● Work to complete
Copy out each line of the data that holds the string "para".

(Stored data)
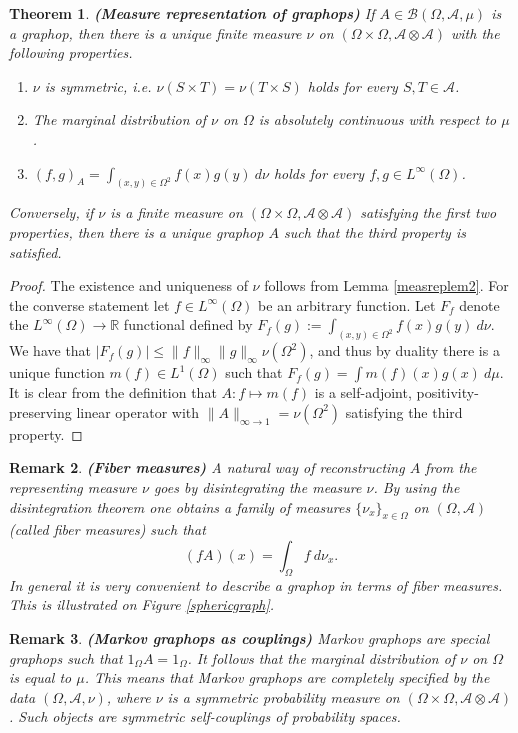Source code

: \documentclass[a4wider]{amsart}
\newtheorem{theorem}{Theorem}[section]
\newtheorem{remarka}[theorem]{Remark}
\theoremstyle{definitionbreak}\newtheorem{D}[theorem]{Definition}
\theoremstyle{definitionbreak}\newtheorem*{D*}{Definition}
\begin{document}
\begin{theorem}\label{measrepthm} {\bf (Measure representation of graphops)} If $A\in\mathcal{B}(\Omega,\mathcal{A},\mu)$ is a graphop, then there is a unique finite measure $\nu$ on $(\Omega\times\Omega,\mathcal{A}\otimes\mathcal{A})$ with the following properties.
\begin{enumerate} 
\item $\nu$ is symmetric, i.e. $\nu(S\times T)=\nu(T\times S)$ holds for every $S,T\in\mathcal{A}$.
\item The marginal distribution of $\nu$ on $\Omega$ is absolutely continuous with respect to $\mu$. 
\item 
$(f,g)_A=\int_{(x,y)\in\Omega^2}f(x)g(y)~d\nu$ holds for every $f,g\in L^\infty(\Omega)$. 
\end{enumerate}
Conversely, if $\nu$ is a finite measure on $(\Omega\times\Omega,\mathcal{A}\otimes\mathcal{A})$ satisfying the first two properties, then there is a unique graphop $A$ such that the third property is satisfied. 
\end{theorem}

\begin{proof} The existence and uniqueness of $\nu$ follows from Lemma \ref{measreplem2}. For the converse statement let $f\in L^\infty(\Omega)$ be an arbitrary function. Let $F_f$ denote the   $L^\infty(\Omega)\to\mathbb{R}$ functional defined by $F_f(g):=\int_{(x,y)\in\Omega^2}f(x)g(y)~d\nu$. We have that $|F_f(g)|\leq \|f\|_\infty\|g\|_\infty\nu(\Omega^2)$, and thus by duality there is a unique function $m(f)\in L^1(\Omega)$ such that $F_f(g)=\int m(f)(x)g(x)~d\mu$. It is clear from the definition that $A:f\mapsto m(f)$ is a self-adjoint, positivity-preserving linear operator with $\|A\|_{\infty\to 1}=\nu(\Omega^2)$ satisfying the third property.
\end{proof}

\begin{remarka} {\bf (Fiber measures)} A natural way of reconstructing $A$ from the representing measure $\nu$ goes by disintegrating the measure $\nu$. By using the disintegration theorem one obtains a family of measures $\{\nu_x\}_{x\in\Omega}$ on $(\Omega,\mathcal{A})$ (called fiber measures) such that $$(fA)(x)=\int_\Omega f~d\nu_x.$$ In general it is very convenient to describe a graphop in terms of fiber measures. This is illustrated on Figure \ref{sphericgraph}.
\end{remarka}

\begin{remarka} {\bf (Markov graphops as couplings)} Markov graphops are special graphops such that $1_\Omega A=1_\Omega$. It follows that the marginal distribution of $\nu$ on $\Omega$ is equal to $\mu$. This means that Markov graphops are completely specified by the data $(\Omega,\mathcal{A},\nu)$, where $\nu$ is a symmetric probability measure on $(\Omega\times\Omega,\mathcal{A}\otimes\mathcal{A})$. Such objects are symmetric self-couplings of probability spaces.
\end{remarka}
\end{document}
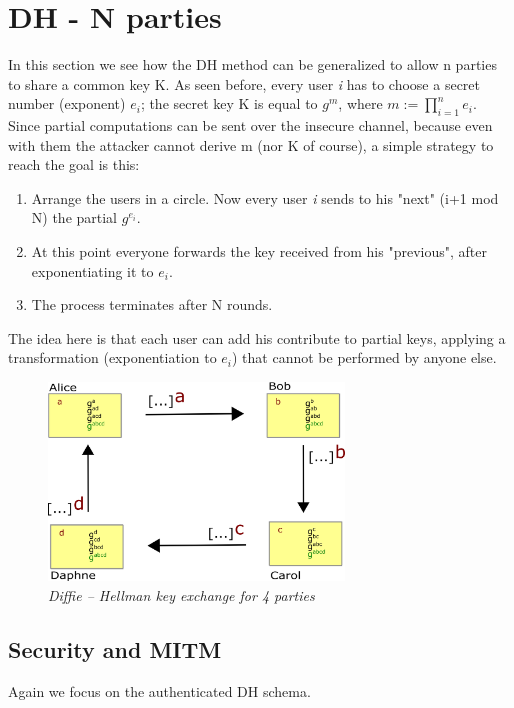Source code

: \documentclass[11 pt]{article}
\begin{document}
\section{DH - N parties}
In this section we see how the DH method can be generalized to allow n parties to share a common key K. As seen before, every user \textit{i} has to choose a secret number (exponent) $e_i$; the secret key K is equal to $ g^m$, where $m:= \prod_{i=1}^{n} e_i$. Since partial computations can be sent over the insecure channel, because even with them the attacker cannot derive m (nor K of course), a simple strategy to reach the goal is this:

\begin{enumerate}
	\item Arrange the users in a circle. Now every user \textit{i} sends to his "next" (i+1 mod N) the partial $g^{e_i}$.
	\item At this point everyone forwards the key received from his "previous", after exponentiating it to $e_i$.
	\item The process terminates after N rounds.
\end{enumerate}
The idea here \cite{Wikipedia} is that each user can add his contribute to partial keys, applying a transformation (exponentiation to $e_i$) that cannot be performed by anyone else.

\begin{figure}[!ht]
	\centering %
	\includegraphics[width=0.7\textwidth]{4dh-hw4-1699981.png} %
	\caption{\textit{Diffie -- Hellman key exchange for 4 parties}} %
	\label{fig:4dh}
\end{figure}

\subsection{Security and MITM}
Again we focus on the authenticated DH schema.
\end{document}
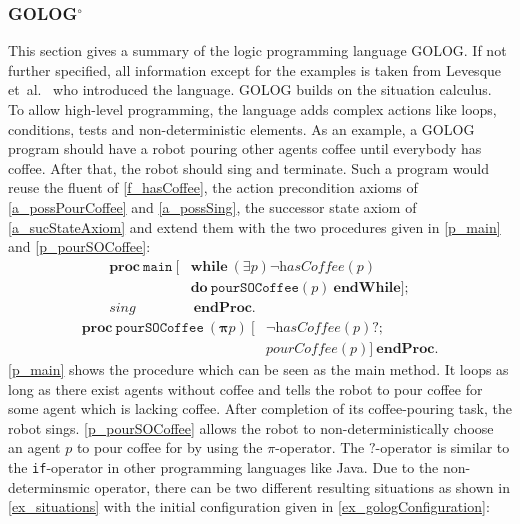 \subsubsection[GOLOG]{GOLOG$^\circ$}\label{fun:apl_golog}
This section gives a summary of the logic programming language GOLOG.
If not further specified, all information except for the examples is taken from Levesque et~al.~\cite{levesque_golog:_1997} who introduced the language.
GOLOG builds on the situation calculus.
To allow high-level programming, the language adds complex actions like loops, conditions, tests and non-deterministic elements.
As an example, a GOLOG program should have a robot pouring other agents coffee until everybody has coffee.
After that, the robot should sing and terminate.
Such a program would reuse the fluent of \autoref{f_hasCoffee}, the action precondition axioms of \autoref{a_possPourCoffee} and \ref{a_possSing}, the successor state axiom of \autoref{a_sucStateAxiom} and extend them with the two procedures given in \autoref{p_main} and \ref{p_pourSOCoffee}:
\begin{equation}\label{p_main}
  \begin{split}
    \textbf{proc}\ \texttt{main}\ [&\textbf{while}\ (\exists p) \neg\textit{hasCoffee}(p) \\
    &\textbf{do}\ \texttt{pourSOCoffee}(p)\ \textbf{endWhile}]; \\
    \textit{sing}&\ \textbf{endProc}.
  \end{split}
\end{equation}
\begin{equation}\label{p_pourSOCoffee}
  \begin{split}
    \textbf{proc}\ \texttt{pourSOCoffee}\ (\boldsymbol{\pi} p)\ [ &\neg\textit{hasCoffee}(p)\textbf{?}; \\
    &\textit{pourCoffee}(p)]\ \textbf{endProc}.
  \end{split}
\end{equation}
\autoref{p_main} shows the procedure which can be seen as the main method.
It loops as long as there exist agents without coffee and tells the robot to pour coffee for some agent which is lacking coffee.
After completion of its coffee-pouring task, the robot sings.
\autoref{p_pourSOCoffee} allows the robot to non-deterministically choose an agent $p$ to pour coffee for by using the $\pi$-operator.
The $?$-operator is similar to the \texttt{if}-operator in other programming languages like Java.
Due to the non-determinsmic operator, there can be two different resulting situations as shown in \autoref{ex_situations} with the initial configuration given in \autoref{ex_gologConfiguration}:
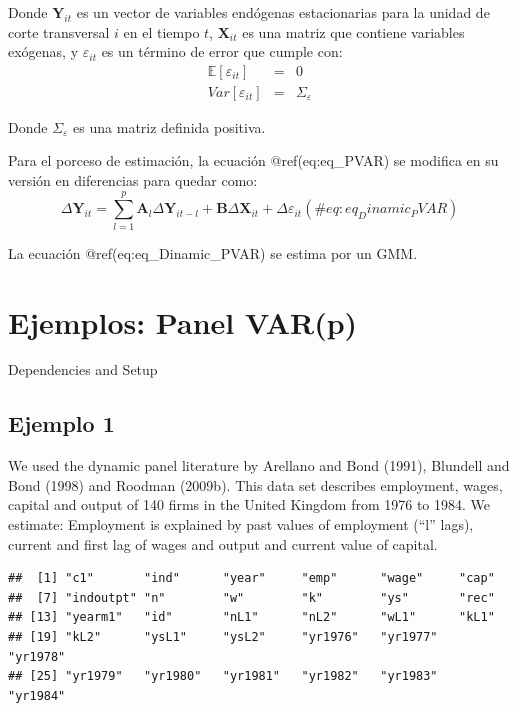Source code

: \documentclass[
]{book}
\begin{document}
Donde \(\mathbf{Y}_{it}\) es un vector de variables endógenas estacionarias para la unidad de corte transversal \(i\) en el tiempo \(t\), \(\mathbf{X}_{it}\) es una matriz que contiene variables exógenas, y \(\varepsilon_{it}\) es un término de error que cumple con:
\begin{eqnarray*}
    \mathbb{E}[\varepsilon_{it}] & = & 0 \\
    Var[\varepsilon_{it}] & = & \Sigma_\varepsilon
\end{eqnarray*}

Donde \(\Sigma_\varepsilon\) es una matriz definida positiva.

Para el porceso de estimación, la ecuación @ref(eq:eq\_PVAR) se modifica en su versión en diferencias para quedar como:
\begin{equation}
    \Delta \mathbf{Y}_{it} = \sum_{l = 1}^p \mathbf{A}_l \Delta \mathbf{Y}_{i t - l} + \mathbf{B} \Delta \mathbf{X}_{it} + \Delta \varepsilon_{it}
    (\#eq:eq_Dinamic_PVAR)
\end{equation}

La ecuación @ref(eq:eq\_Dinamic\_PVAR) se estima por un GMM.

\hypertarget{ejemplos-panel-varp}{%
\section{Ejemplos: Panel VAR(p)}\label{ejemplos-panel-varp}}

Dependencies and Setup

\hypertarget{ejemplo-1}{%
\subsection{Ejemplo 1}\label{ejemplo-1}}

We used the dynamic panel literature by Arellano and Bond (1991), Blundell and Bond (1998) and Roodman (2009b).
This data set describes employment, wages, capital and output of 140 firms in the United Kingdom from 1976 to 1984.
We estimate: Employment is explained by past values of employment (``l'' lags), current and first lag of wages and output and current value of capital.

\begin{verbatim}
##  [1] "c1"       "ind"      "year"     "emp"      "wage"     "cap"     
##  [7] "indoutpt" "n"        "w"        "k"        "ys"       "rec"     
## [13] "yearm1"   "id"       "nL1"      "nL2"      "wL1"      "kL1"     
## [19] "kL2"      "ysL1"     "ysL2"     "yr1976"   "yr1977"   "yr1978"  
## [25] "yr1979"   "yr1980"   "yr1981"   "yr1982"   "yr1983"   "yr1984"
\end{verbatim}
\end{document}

--

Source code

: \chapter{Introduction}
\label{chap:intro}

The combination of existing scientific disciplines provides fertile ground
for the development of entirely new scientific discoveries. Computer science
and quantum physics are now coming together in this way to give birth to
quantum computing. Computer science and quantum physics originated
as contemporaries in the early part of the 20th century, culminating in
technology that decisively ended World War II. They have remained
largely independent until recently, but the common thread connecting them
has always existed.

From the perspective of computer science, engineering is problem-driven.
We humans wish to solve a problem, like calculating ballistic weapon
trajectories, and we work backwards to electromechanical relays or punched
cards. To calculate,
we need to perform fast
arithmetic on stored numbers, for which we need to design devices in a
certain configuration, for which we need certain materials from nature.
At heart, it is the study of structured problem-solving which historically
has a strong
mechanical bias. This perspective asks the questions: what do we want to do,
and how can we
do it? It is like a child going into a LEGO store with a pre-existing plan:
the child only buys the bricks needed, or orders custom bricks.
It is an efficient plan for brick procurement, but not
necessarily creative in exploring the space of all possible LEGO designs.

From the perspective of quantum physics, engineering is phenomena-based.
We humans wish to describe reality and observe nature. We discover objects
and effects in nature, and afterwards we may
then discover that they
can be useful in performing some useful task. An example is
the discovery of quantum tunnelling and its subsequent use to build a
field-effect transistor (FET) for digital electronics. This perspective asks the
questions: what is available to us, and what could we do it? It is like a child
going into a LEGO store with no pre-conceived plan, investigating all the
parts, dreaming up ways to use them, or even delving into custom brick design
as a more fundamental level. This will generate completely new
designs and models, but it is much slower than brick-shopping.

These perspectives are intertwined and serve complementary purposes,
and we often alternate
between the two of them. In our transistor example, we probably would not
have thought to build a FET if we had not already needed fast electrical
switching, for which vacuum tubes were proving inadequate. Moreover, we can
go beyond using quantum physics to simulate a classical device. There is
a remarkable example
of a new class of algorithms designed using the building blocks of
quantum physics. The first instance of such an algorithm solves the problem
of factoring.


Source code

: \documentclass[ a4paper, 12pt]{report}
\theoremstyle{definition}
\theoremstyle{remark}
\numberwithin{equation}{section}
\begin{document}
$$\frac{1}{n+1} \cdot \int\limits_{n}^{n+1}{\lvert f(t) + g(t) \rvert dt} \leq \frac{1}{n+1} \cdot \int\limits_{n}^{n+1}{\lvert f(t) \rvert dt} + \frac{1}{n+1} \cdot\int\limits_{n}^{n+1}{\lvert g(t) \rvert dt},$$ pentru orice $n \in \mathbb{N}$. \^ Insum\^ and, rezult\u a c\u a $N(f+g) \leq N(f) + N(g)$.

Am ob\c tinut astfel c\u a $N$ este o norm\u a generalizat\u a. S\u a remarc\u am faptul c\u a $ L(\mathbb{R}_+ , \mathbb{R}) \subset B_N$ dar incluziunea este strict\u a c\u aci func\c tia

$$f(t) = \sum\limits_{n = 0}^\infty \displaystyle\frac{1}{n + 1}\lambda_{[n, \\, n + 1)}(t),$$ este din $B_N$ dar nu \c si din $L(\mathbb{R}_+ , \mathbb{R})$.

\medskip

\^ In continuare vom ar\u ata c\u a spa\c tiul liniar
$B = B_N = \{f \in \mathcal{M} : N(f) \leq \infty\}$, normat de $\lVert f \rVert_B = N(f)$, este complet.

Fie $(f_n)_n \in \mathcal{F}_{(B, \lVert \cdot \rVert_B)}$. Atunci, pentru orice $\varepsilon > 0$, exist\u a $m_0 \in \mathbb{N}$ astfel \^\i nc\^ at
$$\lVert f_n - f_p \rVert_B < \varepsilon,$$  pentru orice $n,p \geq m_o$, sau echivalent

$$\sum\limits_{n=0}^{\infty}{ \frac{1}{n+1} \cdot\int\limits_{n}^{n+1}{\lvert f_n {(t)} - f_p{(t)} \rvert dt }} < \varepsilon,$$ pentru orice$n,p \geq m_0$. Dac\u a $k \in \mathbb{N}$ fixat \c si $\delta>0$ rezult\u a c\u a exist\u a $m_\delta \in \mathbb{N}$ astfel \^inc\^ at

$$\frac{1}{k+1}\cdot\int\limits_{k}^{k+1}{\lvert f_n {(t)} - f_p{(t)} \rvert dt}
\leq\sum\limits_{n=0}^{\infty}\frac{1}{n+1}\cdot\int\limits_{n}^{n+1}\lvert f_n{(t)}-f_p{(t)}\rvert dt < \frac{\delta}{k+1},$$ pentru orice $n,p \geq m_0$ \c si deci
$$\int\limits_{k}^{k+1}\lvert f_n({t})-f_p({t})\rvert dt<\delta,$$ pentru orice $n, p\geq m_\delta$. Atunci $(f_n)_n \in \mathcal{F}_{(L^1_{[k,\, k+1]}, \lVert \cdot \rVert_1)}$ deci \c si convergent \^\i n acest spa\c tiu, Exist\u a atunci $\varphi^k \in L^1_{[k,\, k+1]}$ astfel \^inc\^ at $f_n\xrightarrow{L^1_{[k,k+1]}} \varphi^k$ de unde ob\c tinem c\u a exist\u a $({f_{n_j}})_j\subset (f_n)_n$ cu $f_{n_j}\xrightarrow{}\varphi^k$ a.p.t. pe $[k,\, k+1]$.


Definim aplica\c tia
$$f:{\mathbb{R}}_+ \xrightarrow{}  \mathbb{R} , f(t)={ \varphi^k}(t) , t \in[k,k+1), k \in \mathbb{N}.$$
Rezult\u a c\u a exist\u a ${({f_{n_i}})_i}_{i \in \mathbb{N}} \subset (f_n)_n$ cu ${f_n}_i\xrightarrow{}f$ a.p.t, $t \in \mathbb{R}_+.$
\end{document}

● Written solution
Donde \(\mathbf{Y}_{it}\) es un vector de variables endógenas estacionarias para la unidad de corte transversal \(i\) en el tiempo \(t\), \(\mathbf{X}_{it}\) es una matriz que contiene variables exógenas, y \(\varepsilon_{it}\) es un término de error que cumple con:
Para el porceso de estimación, la ecuación @ref(eq:eq\_PVAR) se modifica en su versión en diferencias para quedar como:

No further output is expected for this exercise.